[Articulate Presenter 5]
Search Engines and Google
Tom Arah comes to fully appreciate the importance of search engines in general to web publishers and Google in particular - the hard way.
When Tim Berners-Lee was working on the ideas that were to become the World Wide Web he called his first prototype browser “Enquire”, short for “Enquire Within upon Everything” a Victorian encyclopaedia that had caught his imagination as a child. His original vision of the Web as a universal and freely accessible research tool was far-reaching but the actuality quickly outgrew even this to become all-encompassing. The amount and range of information out there is almost unimaginable which causes its own problem: how does the end user find the information they are looking for? From the publisher’s perspective: how do you make sure that you’re reaching as wide an audience as possible?
The underlying architecture that makes the Web possible is hypertext. By providing relevant links to other pages both internally within the site and externally, browsers are able to follow the link that interests them most to find the the information they seek. But imagine trying to drill through to information in an encyclopaedia by opening a page at random and then following the “see also” references. Clearly users need a helping hand. The first major navigational guide to the Web was developed by two Stanford University students, David Filo and Jerry Yang back in 1994. Yahoo began life as little more than a list of personal bookmarks but soon developed into an extensive categorized directory.

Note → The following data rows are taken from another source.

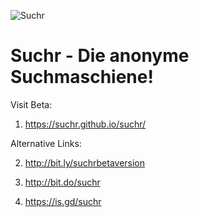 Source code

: ![Suchr](one.jpg)
# Suchr - Die anonyme Suchmaschiene!


Visit Beta:

1. https://suchr.github.io/suchr/

Alternative Links:

2. http://bit.ly/suchrbetaversion

3. http://bit.do/suchr

4. https://is.gd/suchr
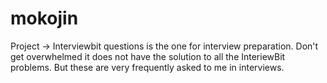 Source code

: # mokojin
Project -> Interviewbit questions is the one for interview preparation. Don't get overwhelmed it does not have the solution to all the InteriewBit problems. But these are very frequently asked to me in interviews.

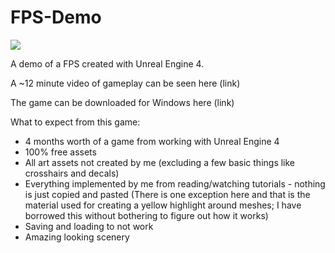 # FPS-Demo

![](https://i.imgur.com/pJ6K1iL.jpg)


A demo of a FPS created with Unreal Engine 4.

A ~12 minute video of gameplay can be seen here (link)

The game can be downloaded for Windows here (link)

What to expect from this game:
- 4 months worth of a game from working with Unreal Engine 4
- 100% free assets
- All art assets not created by me (excluding a few basic things like crosshairs and decals)
- Everything implemented by me from reading/watching tutorials - nothing is just copied and pasted (There is one exception here and that is the material used for creating a yellow highlight around meshes; I have borrowed this without bothering to figure out how it works)
- Saving and loading to not work
- Amazing looking scenery 

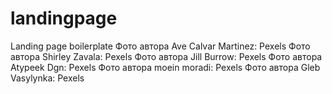 # landingpage
Landing page boilerplate
Фото автора Ave Calvar Martinez: Pexels 
Фото автора Shirley Zavala: Pexels 
Фото автора Jill Burrow: Pexels 
Фото автора Atypeek Dgn: Pexels 
Фото автора moein moradi: Pexels 
Фото автора Gleb Vasylynka: Pexels 
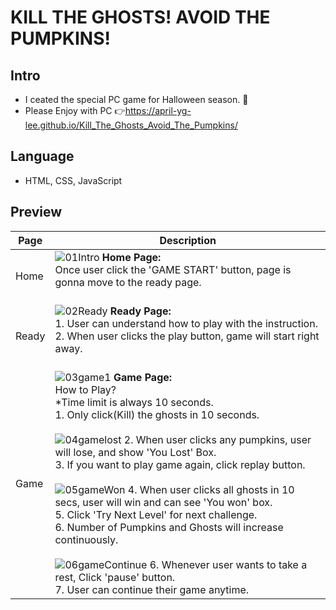 # KILL THE GHOSTS! AVOID THE PUMPKINS!
## Intro
* I ceated the special PC game for Halloween season. 🎃
* Please Enjoy with PC 👉https://april-yg-lee.github.io/Kill_The_Ghosts_Avoid_The_Pumpkins/
## Language
* HTML, CSS, JavaScript
## Preview
|Page|Description|
|--|--|
|Home|![01Intro](https://user-images.githubusercontent.com/93846829/197931438-c2015cf7-4900-44f1-9e85-93785e1ae52b.PNG) **Home Page:**<br> Once user click the 'GAME START' button, page is gonna move to the ready page. <br><br>|
|Ready|![02Ready](https://user-images.githubusercontent.com/93846829/197931597-c5ef0f7b-d669-40f4-980e-25a42423d13e.PNG) **Ready Page:**<br> 1. User can understand how to play with the instruction. <br> 2. When user clicks the play button, game will start right away.<br><br>
|Game|![03game1](https://user-images.githubusercontent.com/93846829/197931883-8cd24fc0-b986-42a8-a455-30ac4a8190c7.PNG) **Game Page:**<br> How to Play? <br> *Time limit is always 10 seconds. <br> 1. Only click(Kill) the ghosts in 10 seconds. <br><br> ![04gamelost](https://user-images.githubusercontent.com/93846829/197932060-8bedfc83-809f-4823-930c-4bc6bc013465.PNG) 2. When user clicks any pumpkins, user will lose, and show 'You Lost' Box. <br> 3. If you want to play game again, click replay button. <br><br> ![05gameWon](https://user-images.githubusercontent.com/93846829/197932341-5f34feb7-1c12-42a5-906b-f1658f275055.PNG) 4. When user clicks all ghosts in 10 secs, user will win and can see 'You won' box. <br> 5. Click 'Try Next Level' for next challenge. <br> 6. Number of Pumpkins and Ghosts will increase continuously. <br><br>![06gameContinue](https://user-images.githubusercontent.com/93846829/197932516-1d7981b4-4e04-4388-9956-55d07152e824.PNG) 6. Whenever user wants to take a rest, Click 'pause' button.<br>7. User can continue their game anytime.
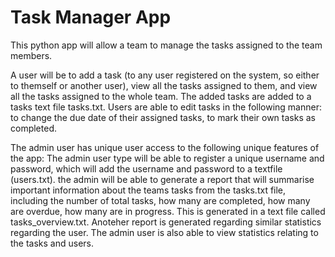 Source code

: # Task Manager App

This python app will allow a team to manage the tasks assigned to the team members. 

A user will be to add a task (to any user registered on the system, so either to themself or another user), 
view all the tasks assigned to them, and view all the tasks assigned to the whole team. The added tasks are added to a
tasks text file tasks.txt. Users are able to edit tasks in the following manner: to change the due date of their assigned
tasks, to mark their own tasks as completed.

The admin user has unique user access to the following unique features of the app:
The admin user type will be able to register a unique username and password, which will add the username and password
to a textfile (users.txt). the admin will be able to generate a report that will summarise important information about the 
teams tasks from the tasks.txt file, including the number of total tasks, how many are completed, how many are overdue, 
how many are in progress. This is generated in a text file called tasks_overview.txt. Anoteher report is generated regarding
similar statistics regarding the user. The admin user is also able to view statistics relating to the tasks and users.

Before search engines, directories like Yahoo ruled the Web (1996 screenshot courtesy of waybackmachine.org).
Directories like Yahoo and the Open Directory Project at dmoz.org act like contents pages to the encyclopaedia, pointing users in the right direction. However what you really need with so much information is an index that will take you directly to the page that you are looking for. Of course there’s no possibility of indexing the Web’s ever growing and ever-changing content manually which is where search engines come in. Early pioneers such as the World Wide Web Wanderer and WebCrawler developed the idea of data-collecting “spiders” that automatically “crawled” all the links that they found while adding the text of the pages to their databases.
End users can then simply enter keywords to define their search and a Search Engine Results Page (SERP) of matching links is automatically created to choose from. The boost to browsing efficiency was such that a new breed of commercialized search engines, such as Lycos, Excite and AltaVista, quickly came to act as the natural “portals” to the vast majority of web traffic. For the publisher this suddenly meant that a high ranking on a popular keyword-based search guaranteed serious traffic. On the other hand if your page didn’t appear on the first SERP returned, the number of visitors you could expect trailed off dramatically.
Search engines quickly came to control the majority of web traffic; but just how effective can such automated indexing systems be? Basing relevance simply on the number of times a keyword appears on a given page is clearly inadequate as longer pages are likely to have more keyword matches. To improve the quality of their searches, each engine developed its own algorithm for judging relevance, for example basing results on keyword density, proximity and prominence rather than absolute numbers.
However, even with high keyword ratings, a page could still be about a different subject entirely. To further improve the quality of their results the search engine algorithms needed to look beyond straight textual analysis to take other relevancy factors into account. Here the nature of HTML itself comes into play as Tim Berners-Lee had specifically designed the language to mark up certain kinds of content. In particular if a keyword appears within a <TITLE>, <H1> to <H4> heading or <STRONG> tag, or the ALT description in an < IMG> tag, it’s a reasonable assumption that it is significant to the page. In addition HTML enables descriptive information about each document to be included in the page’s <HEAD> tag and many early search engines gave great importance to these < META> keywords and descriptions that authors were then encouraged to include.
These days search engines take advantage of HTML-based markup.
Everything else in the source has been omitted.